Cultura

El actor que pasó del tipismo a la transgresión

  • España se ha quedado huérfana de quien hizo de tío y de cuñado · Con Berlanga pasó de un palacio a una cárcel

El éxito de La cabina fue tan impactante (no se podía ser más explícito en la denuncia de la claustrofobia de un régimen) que los destinatarios de este desgarro televisivo no sólo no se dieron por enterados, sino que convirtieron a José Luis López Vázquez en el hombre-anuncio de las matildes, nombre amable y oficioso de las acciones de Telefónica.

Con López Vázquez pasaba como con Landa o Antonio Ozores: salían en una película y de pronto desaparecían tus problemas. Eso, sin ser una crítica, no pasa con Eduardo Noriega, Carmelo Gómez o Javier Bardem. Más bien puede ocurrir al contrario. Que entres tan contento en el cine y salgas con un rebote de mil demonios. No es culpa de los actores. Es un efecto de la paradoja. Hubo actores que pasaron mucha hambre, auténticos supervivientes, y encima les pagaron su sacrificio con la etiqueta de la españolada. Los actores actuales nacen ya siendo de izquierdas y con Bush y Aznar fuera de la escena le estarán poniendo velas a San Judas Tadeo para que la crisis no le pase factura a Esperanza Aguirre, su musa más contemporáneoa.

El último de la saga. La frase en inglés acompañaba a José Luis López Vazquez en la escena final de Patrimonio Nacional, la continuación que Berlanga hizo de La escopeta Nacional. Rodada en el madrileño palacio de Linares, narraba la desamortización de una familia con abolengo, objeto de contemplación de los atónitos turistas. Del palacio a la cárcel, película coral que el mismo Berlanga narró con un puñado de purasangres de la interpretación en la prisión de Valencia.

López Vázquez es historia de este país. En sus películas está contada y condensada la transformación de los españoles. Y las españolas, oiga. Un cine políticamente incorrecto objeto de revisión permanente. Los buenos actores pagaron sus casas con las malas películas. Y el estajanovismo de quienes las dirigieron les dieron trabajo, nombre y prestigio para que después las buenas películas hicieran el resto.

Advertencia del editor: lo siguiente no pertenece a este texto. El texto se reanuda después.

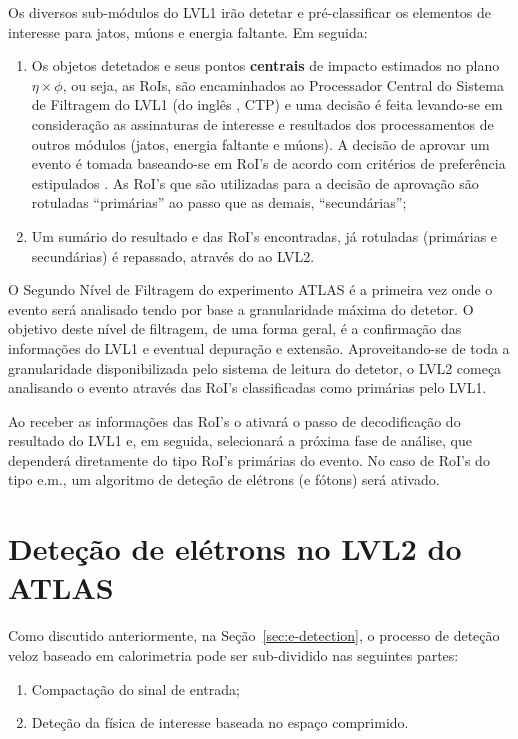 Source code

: Os diversos sub-módulos do LVL1 irão detetar e pré-classificar os elementos de
interesse para jatos, múons e energia faltante. Em seguida:

\begin{enumerate}
\item Os objetos detetados e seus pontos \textbf{centrais} de impacto
estimados no plano $\eta\times\phi$, ou seja, as RoIs, são encaminhados ao
Processador Central do Sistema de Filtragem do LVL1 (do inglês , CTP) e uma decisão é feita levando-se em consideração as
assinaturas de interesse e resultados dos processamentos de outros módulos
(jatos, energia faltante e múons). A decisão de aprovar um evento é tomada
baseando-se em RoI's de acordo com critérios de preferência estipulados . As RoI's que são utilizadas para a decisão de aprovação são rotuladas
``primárias'' ao passo que as demais, ``secundárias'';

\item Um sumário do resultado e das RoI's encontradas, já rotuladas (primárias
e secundárias) é repassado, através do  ao LVL2.
\end{enumerate}

O Segundo Nível de Filtragem do experimento ATLAS é a primeira vez onde o
evento será analisado tendo por base a granularidade máxima do detetor. O
objetivo deste nível de filtragem, de uma forma geral, é a confirmação das
informações do LVL1 e eventual depuração e extensão. Aproveitando-se de toda
a granularidade disponibilizada pelo sistema de leitura do detetor, o LVL2
começa analisando o evento através das RoI's classificadas como primárias pelo
LVL1.

Ao receber as informações das RoI's o  ativará o passo de
decodificação do resultado do LVL1 e, em seguida, selecionará a próxima fase
de análise, que dependerá diretamente do tipo RoI's primárias do evento. No
caso de RoI's do tipo e.m., um algoritmo de deteção de elétrons (e fótons)
será ativado.

\section{Deteção de elétrons no LVL2 do ATLAS}
\label{sec:classic-detection}

Como discutido anteriormente, na Seção~\ref{sec:e-detection}, o processo de
deteção veloz baseado em calorimetria pode ser sub-dividido nas seguintes partes:

\begin{enumerate}
\item Compactação do sinal de entrada;
\item Deteção da física de interesse baseada no espaço comprimido.
\end{enumerate}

Madrileño de 87 años, castizo como él solo. Reflejo de una ciudad sacudida hasta el hartazgo por guerras púnicas, por el manoseo de su nombre, Madrid, que nunca debió salir de la zarzuela y el sainete, y que es la malquerida, diana de todas las flechas contestatarias, coartada de mindundis y escorial de funcionarios. López Vázquez, como un día me dijo Antonio Burgos del sevillanismo de Alfonso Guerra, era más madrileño que la madre que lo parió. Y su ciudad fue la sinécdoque de su país. Las matildes ya hablan por el móvil y es una hermosa paradoja que Pedro Almodóvar llegara al cine desde la Telefónica. No recuerdo si López Vázquez trabajó en alguna película del del Calzada de Calatrava. Una injusticia. Azorín dijo que Madrid era "un pequeño pueblo manchego".

Como Landa, pasó del tipismo a la transgresión. En La familia y uno más hizo de tío de la saga. Era el cuñado de Cassen en Plácido, la película más divertida de la España más triste, el mayor homenaje al motocarro. Sin tío, sin cuñado. Nos hemos quedado huérfanos.